2025年4月1日(火)
5対3で弾劾棄却か、8対0で罷免か、尹大統領の運命の日は4月4日
憲法裁判所の法廷(JPニュースから)
揉めに揉めていた尹錫悦(ユン・ソクヨル)大統領の弾劾裁判の宣告日が4月4日午前11時に決まった。
結審が終わったのが2月25日。弾劾された歴代大統領の前例からすると、盧武鉉(ノ・ムヒョン)元大統領の場合は弁論終結から2週間後、朴槿恵(パク・クネ)元大統領の場合は11日後だったので最長期間となった。
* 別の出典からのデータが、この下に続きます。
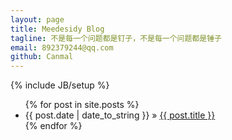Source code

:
 ```yaml
---
layout: page
title: Meedesidy Blog
tagline: 不是每一个问题都是钉子，不是每一个问题都是锤子
email: 892379244@qq.com
github: Canmal
---
```

{% include JB/setup %}


<ul class="posts">
  {% for post in site.posts %}
    <li><span>{{ post.date | date_to_string }}</span> &raquo; <a href="{{ BASE_PATH }}{{ post.url }}">{{ post.title }}</a></li>
  {% endfor %}
</ul>
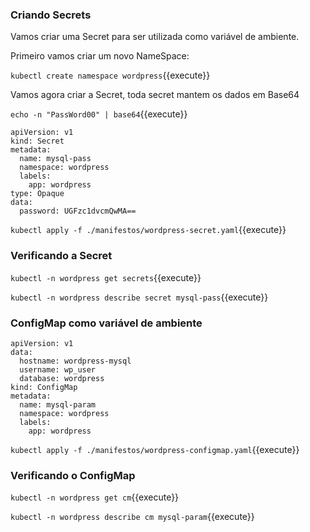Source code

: 
### Criando Secrets

Vamos criar uma Secret para ser utilizada como variável de ambiente.

Primeiro vamos criar um novo NameSpace:

`kubectl create namespace wordpress`{{execute}}

Vamos agora criar a Secret, toda secret mantem os dados em Base64

`echo -n "PassWord00" | base64`{{execute}}

```
apiVersion: v1
kind: Secret
metadata:
  name: mysql-pass
  namespace: wordpress
  labels:
    app: wordpress
type: Opaque
data:
  password: UGFzc1dvcmQwMA==
```

`kubectl apply -f ./manifestos/wordpress-secret.yaml`{{execute}}

### Verificando a Secret

`kubectl -n wordpress get secrets`{{execute}}

`kubectl -n wordpress describe secret mysql-pass`{{execute}}

### ConfigMap como variável de ambiente

```
apiVersion: v1
data:
  hostname: wordpress-mysql
  username: wp_user
  database: wordpress
kind: ConfigMap
metadata:
  name: mysql-param
  namespace: wordpress
  labels:
    app: wordpress
```

`kubectl apply -f ./manifestos/wordpress-configmap.yaml`{{execute}}

### Verificando o ConfigMap

`kubectl -n wordpress get cm`{{execute}}

`kubectl -n wordpress describe cm mysql-param`{{execute}}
憲法裁判官は8人いるが、文炯培(ムン・ヒョンベ)裁判官と李美善(イ・ソンミ)裁判官(女性)の2人は4月18日には任期満了で退任する。従って、仮にそれまで結論を出さなければ6人体制となり、補充しなければ宣告はできないことになっていた。
尹大統領だけでなく、韓国の命運をも決する4日を世界中が注目しているが、どのような裁定が下るのか、政界だけでなく、法曹界でも棄却、罷免で割れている。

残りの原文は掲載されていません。